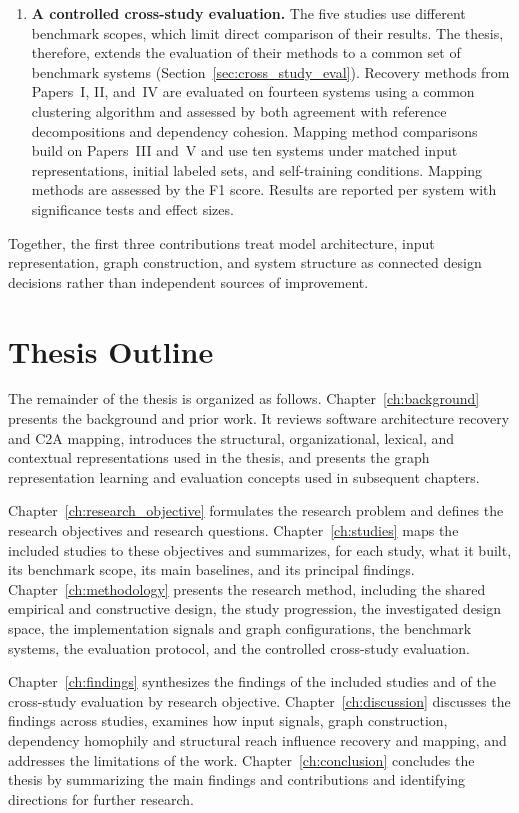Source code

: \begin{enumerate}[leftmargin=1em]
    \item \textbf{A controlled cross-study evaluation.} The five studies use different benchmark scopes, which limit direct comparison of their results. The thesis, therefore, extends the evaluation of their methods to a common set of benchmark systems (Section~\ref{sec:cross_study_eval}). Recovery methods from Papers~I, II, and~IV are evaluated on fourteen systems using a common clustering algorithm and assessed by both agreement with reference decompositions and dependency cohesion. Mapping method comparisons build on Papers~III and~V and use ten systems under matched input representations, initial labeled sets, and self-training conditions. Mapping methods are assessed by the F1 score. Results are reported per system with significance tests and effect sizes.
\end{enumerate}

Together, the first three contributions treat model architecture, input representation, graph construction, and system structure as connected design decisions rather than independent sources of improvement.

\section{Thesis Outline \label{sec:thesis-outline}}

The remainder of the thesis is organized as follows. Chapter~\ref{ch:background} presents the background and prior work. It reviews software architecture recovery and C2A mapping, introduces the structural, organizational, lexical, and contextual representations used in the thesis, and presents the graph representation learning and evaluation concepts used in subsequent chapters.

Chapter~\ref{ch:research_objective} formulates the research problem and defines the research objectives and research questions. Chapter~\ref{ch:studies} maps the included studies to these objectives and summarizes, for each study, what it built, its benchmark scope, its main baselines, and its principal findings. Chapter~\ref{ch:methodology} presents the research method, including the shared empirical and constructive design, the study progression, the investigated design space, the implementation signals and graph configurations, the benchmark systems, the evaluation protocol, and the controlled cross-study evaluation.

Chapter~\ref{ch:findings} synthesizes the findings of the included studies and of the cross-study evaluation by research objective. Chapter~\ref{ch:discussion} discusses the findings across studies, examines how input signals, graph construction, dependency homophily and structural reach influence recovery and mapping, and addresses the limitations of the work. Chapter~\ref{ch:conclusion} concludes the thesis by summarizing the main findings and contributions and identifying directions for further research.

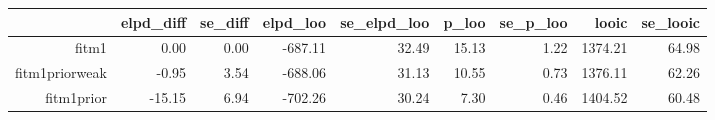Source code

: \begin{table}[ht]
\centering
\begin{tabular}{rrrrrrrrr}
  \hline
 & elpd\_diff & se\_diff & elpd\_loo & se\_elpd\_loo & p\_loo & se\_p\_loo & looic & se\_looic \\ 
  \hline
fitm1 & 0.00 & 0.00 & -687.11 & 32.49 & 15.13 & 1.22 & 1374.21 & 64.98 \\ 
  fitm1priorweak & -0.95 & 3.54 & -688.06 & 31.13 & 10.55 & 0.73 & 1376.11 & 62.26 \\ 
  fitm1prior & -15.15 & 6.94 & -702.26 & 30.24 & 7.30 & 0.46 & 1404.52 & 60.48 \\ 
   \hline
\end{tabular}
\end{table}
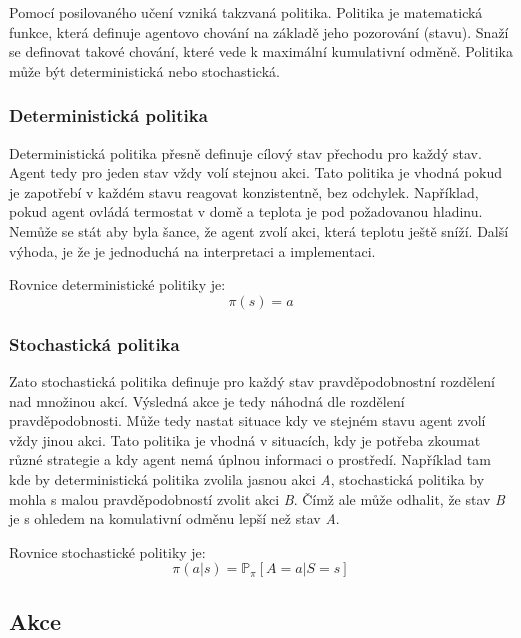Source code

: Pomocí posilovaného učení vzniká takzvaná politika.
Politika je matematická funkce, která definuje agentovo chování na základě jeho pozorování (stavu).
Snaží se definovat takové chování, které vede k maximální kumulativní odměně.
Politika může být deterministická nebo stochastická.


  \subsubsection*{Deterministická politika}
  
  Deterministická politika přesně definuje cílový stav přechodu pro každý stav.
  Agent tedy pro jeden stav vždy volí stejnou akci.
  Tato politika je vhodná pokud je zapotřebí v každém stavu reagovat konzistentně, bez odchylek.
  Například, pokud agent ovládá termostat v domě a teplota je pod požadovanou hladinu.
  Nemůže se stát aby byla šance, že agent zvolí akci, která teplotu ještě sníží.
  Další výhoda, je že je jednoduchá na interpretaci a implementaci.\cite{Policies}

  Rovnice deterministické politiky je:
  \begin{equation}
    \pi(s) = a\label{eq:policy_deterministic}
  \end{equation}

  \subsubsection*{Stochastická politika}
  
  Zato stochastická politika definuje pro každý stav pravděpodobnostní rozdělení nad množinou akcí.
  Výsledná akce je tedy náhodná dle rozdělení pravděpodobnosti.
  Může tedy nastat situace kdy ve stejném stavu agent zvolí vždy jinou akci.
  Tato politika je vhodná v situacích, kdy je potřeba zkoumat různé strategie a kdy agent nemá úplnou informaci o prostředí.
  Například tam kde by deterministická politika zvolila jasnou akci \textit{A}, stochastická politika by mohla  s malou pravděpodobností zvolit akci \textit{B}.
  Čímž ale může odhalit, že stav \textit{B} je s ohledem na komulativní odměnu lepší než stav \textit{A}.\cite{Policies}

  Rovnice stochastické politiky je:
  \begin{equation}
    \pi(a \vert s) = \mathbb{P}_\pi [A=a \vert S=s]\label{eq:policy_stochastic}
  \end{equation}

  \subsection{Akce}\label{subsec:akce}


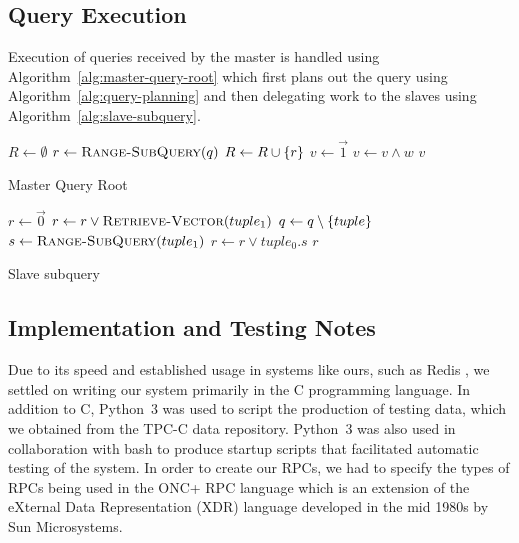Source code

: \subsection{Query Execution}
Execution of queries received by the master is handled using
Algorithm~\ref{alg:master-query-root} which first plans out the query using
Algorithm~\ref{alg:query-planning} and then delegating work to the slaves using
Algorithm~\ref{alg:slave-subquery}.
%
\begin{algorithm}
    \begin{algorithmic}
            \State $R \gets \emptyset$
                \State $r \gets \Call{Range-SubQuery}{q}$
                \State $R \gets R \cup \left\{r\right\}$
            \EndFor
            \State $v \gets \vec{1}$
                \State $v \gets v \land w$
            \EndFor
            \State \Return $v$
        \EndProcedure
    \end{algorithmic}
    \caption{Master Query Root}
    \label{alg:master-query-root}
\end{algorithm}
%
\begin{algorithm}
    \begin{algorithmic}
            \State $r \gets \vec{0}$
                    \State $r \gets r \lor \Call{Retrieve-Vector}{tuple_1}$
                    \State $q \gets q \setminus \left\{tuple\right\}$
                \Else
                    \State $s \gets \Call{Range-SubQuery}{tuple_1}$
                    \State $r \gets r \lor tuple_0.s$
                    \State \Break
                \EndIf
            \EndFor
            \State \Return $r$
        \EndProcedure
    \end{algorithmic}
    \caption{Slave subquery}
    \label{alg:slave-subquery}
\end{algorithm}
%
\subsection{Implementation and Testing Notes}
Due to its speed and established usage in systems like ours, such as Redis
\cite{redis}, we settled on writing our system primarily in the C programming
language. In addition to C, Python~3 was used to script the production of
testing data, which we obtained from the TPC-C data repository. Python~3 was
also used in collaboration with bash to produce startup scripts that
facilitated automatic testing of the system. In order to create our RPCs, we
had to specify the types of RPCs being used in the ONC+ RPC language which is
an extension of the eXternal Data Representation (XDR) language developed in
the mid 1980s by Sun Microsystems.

Instructions to follow: Could you report all lines of the listing that hold "vždy"?

Exercise output:
  Agent tedy pro jeden stav vždy volí stejnou akci.
  Může tedy nastat situace kdy ve stejném stavu agent zvolí vždy jinou akci.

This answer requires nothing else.